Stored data
- - - - -
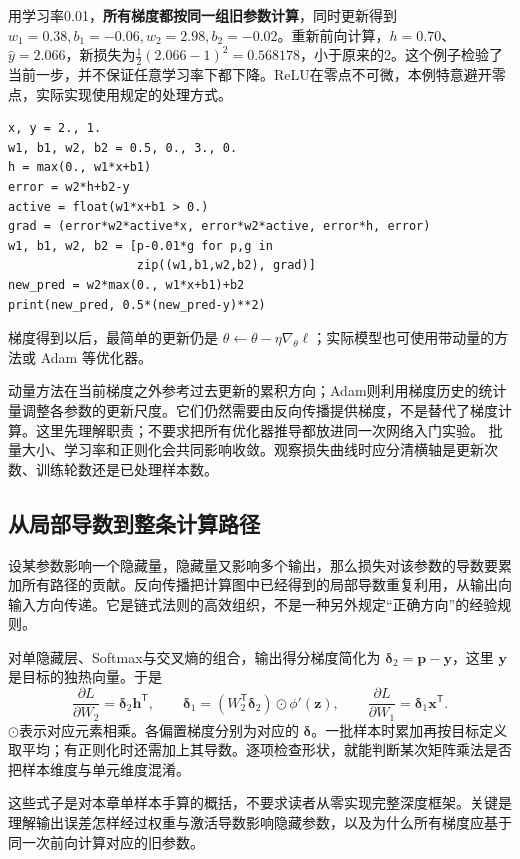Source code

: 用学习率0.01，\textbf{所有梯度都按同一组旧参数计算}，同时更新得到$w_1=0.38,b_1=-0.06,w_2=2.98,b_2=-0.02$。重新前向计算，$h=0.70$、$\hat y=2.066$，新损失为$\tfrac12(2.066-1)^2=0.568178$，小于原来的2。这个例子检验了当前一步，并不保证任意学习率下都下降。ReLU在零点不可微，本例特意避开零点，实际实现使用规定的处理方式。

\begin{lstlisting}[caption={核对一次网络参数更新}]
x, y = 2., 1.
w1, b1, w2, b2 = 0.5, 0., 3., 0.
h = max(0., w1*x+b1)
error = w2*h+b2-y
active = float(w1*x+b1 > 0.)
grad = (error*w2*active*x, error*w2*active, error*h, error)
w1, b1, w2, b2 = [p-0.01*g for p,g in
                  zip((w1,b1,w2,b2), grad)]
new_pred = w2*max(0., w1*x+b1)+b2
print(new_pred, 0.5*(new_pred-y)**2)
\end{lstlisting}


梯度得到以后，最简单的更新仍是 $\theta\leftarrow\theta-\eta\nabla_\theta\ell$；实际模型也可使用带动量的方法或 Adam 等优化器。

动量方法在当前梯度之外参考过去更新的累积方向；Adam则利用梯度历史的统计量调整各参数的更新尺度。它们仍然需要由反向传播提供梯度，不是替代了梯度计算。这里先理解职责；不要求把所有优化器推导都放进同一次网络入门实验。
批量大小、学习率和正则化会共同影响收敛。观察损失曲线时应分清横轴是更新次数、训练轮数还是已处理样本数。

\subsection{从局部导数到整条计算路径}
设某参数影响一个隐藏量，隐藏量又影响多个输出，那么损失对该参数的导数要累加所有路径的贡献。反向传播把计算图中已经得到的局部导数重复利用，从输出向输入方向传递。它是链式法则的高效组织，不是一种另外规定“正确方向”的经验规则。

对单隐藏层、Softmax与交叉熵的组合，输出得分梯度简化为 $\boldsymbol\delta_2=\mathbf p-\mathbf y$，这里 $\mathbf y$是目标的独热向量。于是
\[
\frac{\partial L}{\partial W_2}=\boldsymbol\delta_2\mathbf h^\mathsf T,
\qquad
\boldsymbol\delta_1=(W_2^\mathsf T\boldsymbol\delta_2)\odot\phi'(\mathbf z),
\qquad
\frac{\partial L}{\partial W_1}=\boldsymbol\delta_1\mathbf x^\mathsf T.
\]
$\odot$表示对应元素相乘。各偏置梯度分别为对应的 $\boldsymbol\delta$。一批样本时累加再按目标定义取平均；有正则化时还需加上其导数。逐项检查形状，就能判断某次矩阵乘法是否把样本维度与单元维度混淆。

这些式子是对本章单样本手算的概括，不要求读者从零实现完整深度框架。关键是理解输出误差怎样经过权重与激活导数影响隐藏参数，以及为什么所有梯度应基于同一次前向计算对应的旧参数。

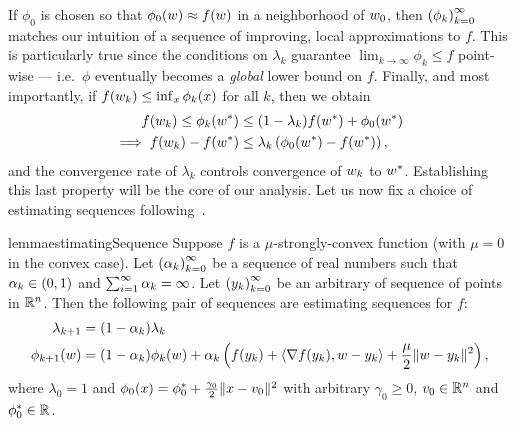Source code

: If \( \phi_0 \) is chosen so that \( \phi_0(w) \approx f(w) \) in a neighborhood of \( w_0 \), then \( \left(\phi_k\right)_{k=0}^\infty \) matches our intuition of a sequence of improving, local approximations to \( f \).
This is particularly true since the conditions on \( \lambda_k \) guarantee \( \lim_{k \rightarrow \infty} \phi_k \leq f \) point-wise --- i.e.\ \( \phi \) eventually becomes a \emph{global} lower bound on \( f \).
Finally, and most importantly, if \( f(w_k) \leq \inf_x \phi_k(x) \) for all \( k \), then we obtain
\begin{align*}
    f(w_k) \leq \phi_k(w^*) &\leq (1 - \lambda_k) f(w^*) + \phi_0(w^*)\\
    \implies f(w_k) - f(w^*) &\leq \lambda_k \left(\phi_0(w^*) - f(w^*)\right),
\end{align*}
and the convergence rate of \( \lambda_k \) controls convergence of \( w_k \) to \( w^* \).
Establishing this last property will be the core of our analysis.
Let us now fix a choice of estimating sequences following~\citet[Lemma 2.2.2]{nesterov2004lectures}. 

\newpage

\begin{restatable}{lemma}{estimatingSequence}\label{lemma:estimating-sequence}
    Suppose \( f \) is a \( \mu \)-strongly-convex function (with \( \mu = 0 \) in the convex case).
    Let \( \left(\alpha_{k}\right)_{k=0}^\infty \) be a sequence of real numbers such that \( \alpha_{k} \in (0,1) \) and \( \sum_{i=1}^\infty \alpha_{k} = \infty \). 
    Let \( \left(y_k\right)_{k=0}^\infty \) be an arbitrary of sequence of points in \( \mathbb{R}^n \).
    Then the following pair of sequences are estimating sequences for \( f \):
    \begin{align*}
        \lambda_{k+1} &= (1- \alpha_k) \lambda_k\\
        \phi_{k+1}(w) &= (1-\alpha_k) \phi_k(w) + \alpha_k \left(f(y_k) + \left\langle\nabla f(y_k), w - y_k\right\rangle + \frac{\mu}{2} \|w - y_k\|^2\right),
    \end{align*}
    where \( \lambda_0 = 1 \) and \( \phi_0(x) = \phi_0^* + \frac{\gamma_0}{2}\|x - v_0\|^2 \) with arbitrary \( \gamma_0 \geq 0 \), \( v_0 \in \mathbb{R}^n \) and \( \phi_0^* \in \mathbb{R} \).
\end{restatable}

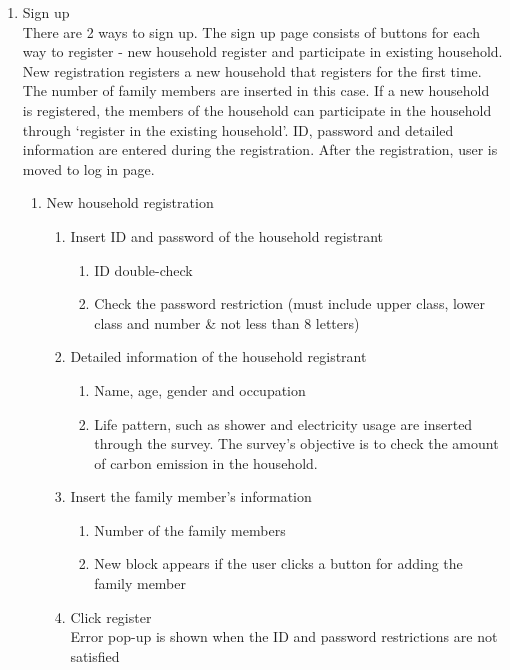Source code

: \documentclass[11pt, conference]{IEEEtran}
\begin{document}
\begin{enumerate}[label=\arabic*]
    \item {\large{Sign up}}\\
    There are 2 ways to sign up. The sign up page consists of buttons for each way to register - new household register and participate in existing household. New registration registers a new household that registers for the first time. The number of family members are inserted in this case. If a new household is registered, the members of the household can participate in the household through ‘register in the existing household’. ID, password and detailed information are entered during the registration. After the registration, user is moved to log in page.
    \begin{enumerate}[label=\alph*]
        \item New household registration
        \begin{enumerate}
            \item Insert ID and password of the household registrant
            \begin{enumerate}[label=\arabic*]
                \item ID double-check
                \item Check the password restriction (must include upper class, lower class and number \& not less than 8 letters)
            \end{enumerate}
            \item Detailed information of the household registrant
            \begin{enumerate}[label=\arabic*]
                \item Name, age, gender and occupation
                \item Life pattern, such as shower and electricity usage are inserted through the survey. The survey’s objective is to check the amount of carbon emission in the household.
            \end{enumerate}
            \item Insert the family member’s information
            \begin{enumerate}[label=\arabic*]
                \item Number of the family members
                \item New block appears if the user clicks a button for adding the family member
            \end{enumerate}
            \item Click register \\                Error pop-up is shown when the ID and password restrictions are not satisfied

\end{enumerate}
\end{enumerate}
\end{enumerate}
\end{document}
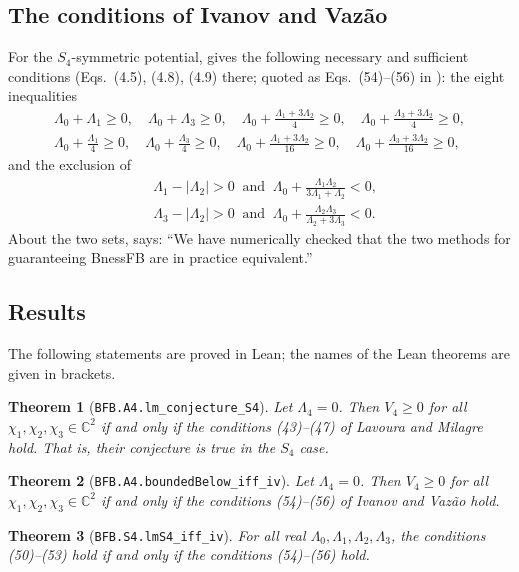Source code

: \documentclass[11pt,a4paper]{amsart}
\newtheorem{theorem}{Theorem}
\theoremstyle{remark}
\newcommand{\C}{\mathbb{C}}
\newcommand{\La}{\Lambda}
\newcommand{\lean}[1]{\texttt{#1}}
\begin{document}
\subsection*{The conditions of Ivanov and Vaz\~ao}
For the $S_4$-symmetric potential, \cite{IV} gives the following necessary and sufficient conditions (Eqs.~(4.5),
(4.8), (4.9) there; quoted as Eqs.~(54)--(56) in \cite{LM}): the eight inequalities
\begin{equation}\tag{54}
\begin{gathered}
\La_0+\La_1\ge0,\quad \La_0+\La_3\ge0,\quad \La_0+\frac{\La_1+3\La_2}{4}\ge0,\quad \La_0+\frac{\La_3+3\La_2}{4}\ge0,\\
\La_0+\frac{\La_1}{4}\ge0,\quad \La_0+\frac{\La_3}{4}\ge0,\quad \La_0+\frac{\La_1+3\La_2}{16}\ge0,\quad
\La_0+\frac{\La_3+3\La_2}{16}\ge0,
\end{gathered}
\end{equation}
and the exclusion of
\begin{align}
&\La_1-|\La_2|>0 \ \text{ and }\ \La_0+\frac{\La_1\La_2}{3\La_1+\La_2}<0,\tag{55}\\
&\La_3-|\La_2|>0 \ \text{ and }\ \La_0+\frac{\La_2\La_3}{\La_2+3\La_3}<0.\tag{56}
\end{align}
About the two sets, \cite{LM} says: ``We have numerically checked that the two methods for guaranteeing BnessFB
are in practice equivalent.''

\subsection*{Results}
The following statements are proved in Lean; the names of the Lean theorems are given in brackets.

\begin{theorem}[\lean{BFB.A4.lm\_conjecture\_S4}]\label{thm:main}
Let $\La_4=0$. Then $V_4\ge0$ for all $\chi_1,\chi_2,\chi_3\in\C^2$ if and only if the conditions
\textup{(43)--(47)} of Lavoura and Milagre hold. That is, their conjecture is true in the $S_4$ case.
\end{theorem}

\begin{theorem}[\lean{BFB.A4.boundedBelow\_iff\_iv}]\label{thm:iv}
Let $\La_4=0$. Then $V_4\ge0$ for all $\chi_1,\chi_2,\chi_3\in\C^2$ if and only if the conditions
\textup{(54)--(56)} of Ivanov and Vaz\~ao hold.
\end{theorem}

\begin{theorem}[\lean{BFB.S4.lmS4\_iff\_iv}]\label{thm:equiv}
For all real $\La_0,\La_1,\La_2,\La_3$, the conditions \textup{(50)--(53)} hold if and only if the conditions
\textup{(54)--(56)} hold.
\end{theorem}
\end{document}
- - - - -
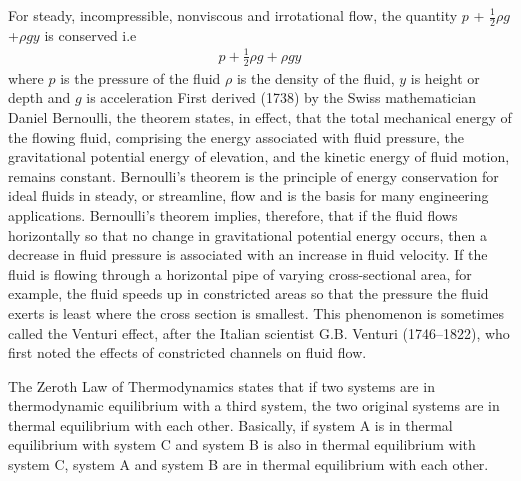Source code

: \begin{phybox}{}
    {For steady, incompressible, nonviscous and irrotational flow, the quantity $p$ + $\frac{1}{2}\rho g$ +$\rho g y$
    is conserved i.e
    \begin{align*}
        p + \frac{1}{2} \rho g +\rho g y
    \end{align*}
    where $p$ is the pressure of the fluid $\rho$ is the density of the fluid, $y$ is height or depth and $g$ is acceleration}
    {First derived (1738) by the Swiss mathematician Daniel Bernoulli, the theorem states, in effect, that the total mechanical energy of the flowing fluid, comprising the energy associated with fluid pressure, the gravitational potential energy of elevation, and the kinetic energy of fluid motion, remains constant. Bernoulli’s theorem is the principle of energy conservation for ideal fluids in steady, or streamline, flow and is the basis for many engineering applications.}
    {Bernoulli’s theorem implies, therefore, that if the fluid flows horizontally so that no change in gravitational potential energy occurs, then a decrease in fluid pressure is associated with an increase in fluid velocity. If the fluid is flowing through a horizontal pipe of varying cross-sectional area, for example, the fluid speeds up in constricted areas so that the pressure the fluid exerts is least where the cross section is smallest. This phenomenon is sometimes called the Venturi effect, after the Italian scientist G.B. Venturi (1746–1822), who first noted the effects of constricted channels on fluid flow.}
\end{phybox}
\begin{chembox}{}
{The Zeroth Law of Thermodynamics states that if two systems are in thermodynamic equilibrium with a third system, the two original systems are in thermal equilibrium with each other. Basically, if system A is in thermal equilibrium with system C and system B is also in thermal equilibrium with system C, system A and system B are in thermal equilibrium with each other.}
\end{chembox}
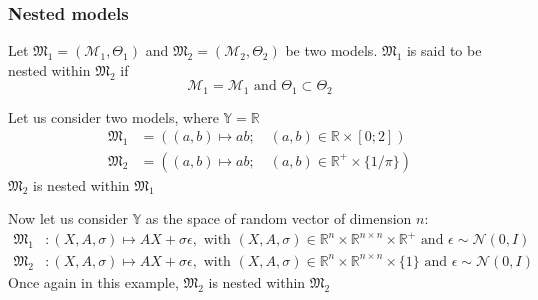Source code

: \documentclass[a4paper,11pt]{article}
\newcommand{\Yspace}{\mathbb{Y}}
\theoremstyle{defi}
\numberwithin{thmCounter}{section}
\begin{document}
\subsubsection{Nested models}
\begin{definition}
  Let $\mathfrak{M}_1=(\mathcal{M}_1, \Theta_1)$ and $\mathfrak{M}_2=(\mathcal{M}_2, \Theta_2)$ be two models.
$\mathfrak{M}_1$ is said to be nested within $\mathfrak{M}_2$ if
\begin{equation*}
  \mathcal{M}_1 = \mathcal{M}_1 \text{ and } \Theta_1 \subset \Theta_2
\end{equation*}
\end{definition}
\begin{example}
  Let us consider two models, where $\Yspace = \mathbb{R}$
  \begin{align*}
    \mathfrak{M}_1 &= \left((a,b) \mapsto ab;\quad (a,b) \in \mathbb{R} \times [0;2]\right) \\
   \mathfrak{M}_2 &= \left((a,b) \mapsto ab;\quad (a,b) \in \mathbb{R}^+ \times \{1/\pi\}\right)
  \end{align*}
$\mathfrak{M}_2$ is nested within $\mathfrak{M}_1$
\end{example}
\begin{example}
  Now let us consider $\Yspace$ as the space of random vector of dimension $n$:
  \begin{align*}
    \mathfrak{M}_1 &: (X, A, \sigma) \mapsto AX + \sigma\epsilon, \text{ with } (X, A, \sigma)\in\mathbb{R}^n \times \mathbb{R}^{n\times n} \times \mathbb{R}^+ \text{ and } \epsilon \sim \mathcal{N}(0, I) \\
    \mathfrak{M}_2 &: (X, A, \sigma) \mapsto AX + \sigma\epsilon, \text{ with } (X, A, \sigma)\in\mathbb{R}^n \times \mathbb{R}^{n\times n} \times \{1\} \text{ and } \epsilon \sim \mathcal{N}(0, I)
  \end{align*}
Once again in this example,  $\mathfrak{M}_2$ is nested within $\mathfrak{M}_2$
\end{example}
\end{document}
- - - - -
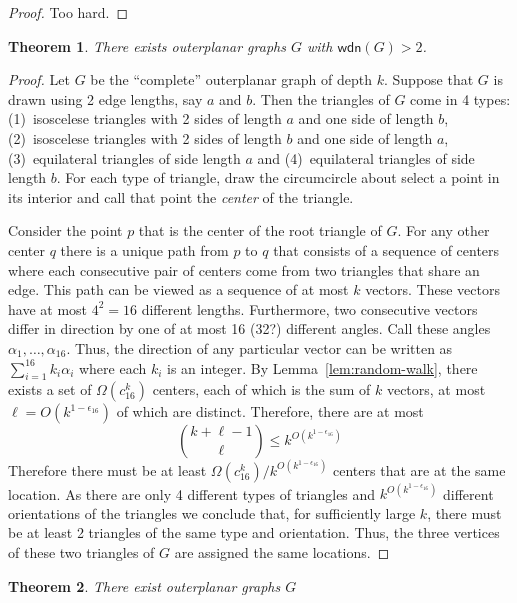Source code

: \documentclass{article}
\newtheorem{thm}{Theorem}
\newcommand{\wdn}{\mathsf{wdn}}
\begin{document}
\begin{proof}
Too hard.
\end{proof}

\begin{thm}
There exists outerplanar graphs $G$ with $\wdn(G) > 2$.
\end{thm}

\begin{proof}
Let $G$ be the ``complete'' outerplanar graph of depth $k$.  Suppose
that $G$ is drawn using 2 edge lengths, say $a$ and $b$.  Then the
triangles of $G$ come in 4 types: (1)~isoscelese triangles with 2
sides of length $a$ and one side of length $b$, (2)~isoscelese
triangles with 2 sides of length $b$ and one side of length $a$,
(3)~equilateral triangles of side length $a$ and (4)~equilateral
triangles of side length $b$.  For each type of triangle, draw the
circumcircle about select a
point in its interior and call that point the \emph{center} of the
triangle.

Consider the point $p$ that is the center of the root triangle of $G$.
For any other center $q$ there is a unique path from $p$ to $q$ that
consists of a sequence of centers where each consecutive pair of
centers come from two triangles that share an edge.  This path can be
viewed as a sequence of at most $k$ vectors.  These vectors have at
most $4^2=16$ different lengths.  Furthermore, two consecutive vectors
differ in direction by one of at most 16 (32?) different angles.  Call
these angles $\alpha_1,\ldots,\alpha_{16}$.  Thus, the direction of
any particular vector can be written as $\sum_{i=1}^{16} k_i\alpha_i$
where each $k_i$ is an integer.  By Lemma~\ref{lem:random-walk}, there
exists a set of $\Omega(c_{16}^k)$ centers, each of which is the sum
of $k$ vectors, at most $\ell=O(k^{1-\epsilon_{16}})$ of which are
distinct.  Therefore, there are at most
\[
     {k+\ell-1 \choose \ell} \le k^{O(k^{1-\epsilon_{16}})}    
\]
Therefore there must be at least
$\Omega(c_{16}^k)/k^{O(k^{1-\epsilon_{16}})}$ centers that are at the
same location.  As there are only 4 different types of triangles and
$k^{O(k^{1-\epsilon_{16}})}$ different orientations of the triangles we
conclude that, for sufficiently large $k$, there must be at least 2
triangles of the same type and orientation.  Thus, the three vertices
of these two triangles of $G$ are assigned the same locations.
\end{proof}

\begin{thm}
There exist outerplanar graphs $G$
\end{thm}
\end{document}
- - - - -
Work to complete
Among the records, find each line where the word "grad" occurs, and copy it.

Response area
grad = (error*w2*active*x, error*w2*active, error*h, error)
                  zip((w1,b1,w2,b2), grad)]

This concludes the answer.